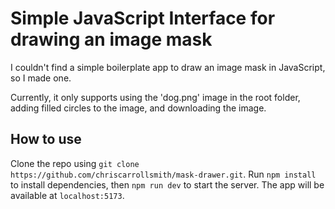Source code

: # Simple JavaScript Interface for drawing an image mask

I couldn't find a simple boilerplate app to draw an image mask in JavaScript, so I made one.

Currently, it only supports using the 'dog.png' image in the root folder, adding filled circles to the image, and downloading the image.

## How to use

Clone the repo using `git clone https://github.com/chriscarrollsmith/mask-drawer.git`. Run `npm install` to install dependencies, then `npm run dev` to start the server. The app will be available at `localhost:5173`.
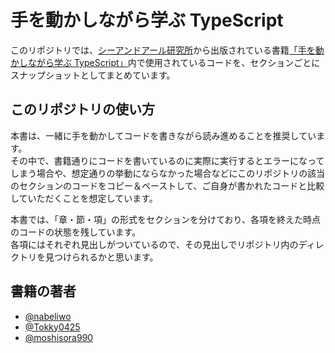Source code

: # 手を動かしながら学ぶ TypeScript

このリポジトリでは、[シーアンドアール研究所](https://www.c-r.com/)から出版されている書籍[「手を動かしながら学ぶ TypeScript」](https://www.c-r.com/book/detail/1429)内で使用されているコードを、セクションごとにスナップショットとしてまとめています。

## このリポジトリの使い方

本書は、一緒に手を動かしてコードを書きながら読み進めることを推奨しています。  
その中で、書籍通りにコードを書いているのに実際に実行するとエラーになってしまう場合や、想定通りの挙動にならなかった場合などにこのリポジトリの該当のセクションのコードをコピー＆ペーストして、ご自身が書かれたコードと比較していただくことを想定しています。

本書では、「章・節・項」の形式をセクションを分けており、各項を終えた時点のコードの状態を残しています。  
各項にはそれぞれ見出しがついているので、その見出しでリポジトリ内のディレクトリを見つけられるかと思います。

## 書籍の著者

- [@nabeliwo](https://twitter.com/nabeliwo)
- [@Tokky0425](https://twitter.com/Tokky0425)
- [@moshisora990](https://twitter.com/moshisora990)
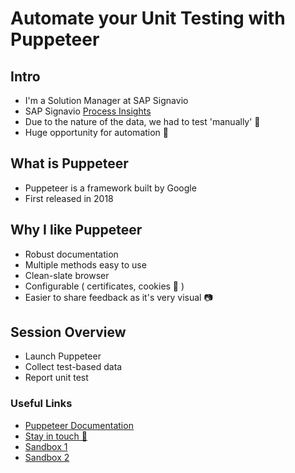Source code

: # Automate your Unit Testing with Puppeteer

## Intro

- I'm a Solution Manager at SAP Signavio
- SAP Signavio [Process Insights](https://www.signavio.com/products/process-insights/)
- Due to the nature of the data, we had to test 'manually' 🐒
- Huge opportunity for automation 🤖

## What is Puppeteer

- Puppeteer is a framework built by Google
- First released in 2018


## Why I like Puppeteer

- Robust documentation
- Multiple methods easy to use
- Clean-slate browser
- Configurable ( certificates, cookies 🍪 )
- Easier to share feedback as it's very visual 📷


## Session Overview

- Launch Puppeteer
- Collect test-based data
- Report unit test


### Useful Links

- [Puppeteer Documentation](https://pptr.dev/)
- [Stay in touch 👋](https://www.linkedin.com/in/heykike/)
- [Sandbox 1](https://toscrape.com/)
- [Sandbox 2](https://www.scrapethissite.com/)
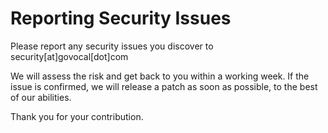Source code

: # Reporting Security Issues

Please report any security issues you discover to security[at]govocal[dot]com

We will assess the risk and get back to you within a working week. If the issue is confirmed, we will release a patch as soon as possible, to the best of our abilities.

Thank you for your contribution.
++++++++
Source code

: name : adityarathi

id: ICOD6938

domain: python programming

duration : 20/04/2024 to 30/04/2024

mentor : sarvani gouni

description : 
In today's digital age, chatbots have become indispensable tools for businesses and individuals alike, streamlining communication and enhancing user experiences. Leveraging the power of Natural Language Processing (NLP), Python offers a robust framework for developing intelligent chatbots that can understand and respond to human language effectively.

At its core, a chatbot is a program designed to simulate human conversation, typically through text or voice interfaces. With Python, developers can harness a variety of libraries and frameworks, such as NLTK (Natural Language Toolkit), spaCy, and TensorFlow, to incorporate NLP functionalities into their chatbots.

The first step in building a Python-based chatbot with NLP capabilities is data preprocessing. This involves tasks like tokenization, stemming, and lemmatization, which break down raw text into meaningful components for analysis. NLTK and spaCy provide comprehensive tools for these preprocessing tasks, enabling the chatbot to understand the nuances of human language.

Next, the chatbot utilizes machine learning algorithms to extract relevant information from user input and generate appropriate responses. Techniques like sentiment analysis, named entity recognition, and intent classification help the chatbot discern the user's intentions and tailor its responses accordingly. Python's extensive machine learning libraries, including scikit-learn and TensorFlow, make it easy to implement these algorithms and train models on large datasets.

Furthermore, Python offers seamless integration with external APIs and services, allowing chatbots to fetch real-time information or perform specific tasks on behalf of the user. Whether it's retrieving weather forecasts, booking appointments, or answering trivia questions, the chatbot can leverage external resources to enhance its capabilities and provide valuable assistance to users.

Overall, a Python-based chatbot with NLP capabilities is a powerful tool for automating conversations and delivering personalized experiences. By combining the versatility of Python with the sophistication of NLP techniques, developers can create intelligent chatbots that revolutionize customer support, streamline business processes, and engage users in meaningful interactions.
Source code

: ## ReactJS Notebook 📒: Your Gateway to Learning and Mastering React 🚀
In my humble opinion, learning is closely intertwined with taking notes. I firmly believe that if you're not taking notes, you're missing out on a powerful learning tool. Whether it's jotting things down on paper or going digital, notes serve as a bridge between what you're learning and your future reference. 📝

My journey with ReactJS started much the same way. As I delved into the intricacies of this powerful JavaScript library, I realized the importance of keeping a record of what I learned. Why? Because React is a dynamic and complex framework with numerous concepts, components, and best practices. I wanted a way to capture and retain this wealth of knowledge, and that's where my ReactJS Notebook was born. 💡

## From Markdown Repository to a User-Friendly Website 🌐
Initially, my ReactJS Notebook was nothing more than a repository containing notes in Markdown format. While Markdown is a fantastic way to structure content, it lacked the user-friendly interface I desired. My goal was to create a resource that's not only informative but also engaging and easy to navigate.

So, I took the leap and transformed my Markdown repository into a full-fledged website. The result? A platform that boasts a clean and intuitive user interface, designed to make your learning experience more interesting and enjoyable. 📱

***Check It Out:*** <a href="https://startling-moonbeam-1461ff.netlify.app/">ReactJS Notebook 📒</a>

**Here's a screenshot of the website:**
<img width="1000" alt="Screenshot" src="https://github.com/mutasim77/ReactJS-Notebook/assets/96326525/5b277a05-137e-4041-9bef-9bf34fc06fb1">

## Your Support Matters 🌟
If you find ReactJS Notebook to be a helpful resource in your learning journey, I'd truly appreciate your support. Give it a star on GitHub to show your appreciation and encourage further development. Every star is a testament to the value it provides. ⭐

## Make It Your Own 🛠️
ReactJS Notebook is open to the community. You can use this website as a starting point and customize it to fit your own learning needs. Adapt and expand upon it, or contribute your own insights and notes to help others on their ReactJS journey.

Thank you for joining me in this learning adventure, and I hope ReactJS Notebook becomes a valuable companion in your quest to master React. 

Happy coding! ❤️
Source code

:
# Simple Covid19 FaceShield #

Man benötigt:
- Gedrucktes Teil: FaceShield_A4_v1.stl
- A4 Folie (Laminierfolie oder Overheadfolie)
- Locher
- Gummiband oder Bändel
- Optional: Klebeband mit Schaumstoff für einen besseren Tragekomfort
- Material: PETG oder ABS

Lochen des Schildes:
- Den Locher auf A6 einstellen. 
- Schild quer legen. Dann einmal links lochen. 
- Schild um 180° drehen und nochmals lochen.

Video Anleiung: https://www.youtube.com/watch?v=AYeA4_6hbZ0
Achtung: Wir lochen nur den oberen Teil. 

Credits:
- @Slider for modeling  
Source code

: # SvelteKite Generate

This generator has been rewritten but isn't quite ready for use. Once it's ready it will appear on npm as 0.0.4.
++++++++
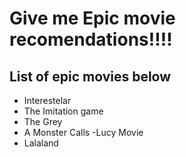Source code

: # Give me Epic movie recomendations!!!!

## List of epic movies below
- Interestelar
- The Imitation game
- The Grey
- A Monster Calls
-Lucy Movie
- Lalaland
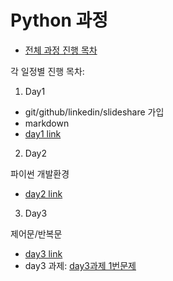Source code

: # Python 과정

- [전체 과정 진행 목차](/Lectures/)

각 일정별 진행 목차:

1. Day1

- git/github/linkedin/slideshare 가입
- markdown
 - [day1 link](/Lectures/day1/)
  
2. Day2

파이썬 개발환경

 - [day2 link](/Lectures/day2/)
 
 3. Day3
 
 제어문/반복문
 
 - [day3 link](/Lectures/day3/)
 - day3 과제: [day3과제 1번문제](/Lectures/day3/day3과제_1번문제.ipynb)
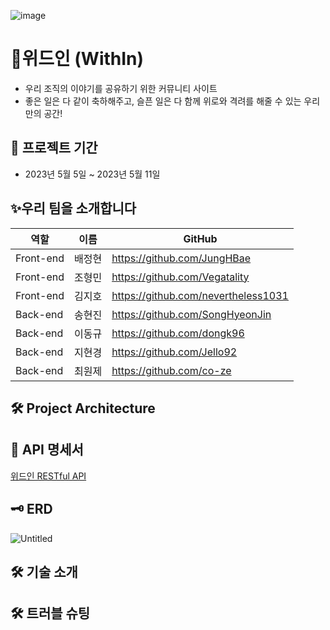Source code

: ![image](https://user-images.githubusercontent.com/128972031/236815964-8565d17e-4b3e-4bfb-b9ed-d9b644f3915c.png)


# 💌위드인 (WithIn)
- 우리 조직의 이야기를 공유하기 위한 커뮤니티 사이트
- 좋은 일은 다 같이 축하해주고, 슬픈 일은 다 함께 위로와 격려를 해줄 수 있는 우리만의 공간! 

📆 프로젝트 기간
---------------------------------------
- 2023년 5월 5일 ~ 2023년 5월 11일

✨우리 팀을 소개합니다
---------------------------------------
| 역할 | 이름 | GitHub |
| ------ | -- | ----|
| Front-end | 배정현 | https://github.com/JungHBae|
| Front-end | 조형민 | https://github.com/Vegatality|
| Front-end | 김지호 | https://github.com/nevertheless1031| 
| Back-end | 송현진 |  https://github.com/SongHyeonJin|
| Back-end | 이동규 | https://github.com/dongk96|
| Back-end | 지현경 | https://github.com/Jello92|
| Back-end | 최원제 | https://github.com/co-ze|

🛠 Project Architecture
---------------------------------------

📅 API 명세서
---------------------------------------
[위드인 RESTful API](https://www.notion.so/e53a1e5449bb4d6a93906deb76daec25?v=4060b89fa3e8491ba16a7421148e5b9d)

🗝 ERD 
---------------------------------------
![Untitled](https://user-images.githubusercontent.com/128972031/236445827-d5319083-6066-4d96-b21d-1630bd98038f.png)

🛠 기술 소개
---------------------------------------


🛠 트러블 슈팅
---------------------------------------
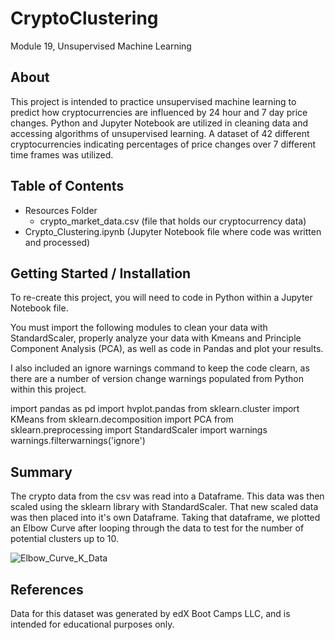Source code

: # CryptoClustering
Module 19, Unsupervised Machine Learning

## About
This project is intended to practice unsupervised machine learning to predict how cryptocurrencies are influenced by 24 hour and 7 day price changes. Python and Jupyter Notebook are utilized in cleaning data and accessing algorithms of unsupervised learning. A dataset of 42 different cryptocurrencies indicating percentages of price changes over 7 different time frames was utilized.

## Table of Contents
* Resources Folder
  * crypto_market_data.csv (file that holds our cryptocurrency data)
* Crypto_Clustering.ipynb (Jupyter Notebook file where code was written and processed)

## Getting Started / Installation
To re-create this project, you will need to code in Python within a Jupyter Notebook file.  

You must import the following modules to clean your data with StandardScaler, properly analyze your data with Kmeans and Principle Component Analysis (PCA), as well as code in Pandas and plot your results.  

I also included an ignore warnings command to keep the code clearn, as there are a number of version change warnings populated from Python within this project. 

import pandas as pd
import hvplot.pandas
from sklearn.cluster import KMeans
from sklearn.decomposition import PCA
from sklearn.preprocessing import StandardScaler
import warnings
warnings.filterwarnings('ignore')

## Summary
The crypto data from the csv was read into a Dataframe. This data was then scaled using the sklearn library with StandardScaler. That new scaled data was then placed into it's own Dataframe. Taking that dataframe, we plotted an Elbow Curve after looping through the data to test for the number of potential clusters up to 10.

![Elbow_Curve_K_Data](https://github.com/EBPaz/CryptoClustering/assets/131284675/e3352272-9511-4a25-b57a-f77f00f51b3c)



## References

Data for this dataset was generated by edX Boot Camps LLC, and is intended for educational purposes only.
++++++++
▸ What is needed
In the listing above, the lines from the one containing "Overall, a Python-based" through the one containing "In my humble" must be set down exactly, with no other lines.

▸ Reply
Overall, a Python-based chatbot with NLP capabilities is a powerful tool for automating conversations and delivering personalized experiences. By combining the versatility of Python with the sophistication of NLP techniques, developers can create intelligent chatbots that revolutionize customer support, streamline business processes, and engage users in meaningful interactions.
Source code

: ## ReactJS Notebook 📒: Your Gateway to Learning and Mastering React 🚀
In my humble opinion, learning is closely intertwined with taking notes. I firmly believe that if you're not taking notes, you're missing out on a powerful learning tool. Whether it's jotting things down on paper or going digital, notes serve as a bridge between what you're learning and your future reference. 📝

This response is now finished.